Pour la BCE, une « spirale salaires-prix » est à craindre...

Bref, une « spirale salaires-prix » qu'il faut « éviter », dixit le vice-président de la BCE, Luis de Guindos, dans une interview au quotidien allemand Süddeutsche Zeitung ce jeudi 9 février.

Selon lui, « les syndicats pourraient être enclins à demander des augmentations de salaire excessives. Nous devons être prudents », affirme-t-il, ajoutant que « personne n'est gagnant » lorsque s'enclenche une boucle inflationniste entretenue par les hausses de salaires.

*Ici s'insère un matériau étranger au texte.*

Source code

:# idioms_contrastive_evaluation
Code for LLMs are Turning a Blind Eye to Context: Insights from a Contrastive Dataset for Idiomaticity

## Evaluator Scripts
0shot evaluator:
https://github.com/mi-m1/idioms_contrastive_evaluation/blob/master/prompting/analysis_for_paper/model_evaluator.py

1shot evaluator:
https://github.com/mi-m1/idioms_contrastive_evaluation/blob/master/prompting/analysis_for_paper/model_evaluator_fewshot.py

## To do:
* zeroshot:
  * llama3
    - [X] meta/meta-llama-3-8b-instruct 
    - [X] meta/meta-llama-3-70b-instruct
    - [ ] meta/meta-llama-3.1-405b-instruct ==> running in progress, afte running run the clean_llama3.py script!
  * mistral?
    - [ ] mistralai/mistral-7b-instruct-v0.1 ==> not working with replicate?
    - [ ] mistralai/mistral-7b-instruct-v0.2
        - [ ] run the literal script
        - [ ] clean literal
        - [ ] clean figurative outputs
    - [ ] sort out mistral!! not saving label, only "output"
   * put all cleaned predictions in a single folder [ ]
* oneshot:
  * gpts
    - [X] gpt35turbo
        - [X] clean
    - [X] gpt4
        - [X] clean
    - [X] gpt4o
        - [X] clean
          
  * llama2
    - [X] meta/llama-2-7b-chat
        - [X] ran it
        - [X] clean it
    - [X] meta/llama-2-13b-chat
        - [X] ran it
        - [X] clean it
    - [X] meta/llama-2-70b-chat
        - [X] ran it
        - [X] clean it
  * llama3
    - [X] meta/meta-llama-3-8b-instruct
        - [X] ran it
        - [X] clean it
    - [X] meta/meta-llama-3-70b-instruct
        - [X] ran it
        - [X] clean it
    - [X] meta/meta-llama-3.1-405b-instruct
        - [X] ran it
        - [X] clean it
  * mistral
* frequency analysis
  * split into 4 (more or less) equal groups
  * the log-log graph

Ce discours intervient après la publication début janvier par la BCE d'un article dans lequel elle estime que la hausse des salaires en zone euro devrait être « très forte » cette année. Cette croissance va refléter « un certain rattrapage entre les salaires et les taux élevés d'inflation » observés depuis l'année 2021, note-t-elle.

Au deuxième trimestre 2022, le taux d'évolution annuel réel des salaires était négatif, à -5,2%, en zone euro, selon l'article. Cela pourrait amener les syndicats à « exiger des augmentations salariales plus importantes lors des prochains cycles de négociations », en particulier dans les secteurs à salaires modérés, ajoutent les auteurs.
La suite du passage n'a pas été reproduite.